(Beginning of Excerpted records)

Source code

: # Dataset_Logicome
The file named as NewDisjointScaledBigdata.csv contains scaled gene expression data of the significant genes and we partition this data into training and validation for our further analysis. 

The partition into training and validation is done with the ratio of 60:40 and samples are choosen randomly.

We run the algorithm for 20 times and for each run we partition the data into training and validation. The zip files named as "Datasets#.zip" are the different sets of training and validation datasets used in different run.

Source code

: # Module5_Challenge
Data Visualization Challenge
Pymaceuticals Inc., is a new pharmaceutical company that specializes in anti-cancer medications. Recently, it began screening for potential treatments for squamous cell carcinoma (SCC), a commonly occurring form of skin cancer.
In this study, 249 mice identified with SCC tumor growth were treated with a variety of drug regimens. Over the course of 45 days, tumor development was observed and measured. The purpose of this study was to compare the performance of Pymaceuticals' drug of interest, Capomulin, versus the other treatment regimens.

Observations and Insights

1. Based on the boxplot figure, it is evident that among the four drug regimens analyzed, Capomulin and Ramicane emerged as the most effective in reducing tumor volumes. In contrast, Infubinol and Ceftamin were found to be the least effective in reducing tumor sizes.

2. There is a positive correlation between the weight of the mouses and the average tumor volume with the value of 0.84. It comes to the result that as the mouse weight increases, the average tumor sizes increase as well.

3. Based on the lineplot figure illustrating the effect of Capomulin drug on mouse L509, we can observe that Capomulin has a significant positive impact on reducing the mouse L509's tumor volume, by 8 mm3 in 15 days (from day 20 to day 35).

(End of Excerpted records)

*Brief*: Would you please write the entries out again in full, exactly as given?

*Result below*:
Source code

: # Dataset_Logicome
The file named as NewDisjointScaledBigdata.csv contains scaled gene expression data of the significant genes and we partition this data into training and validation for our further analysis. 

The partition into training and validation is done with the ratio of 60:40 and samples are choosen randomly.

We run the algorithm for 20 times and for each run we partition the data into training and validation. The zip files named as "Datasets#.zip" are the different sets of training and validation datasets used in different run.

Source code

: # Module5_Challenge
Data Visualization Challenge
Pymaceuticals Inc., is a new pharmaceutical company that specializes in anti-cancer medications. Recently, it began screening for potential treatments for squamous cell carcinoma (SCC), a commonly occurring form of skin cancer.
In this study, 249 mice identified with SCC tumor growth were treated with a variety of drug regimens. Over the course of 45 days, tumor development was observed and measured. The purpose of this study was to compare the performance of Pymaceuticals' drug of interest, Capomulin, versus the other treatment regimens.

Observations and Insights

1. Based on the boxplot figure, it is evident that among the four drug regimens analyzed, Capomulin and Ramicane emerged as the most effective in reducing tumor volumes. In contrast, Infubinol and Ceftamin were found to be the least effective in reducing tumor sizes.

2. There is a positive correlation between the weight of the mouses and the average tumor volume with the value of 0.84. It comes to the result that as the mouse weight increases, the average tumor sizes increase as well.

3. Based on the lineplot figure illustrating the effect of Capomulin drug on mouse L509, we can observe that Capomulin has a significant positive impact on reducing the mouse L509's tumor volume, by 8 mm3 in 15 days (from day 20 to day 35).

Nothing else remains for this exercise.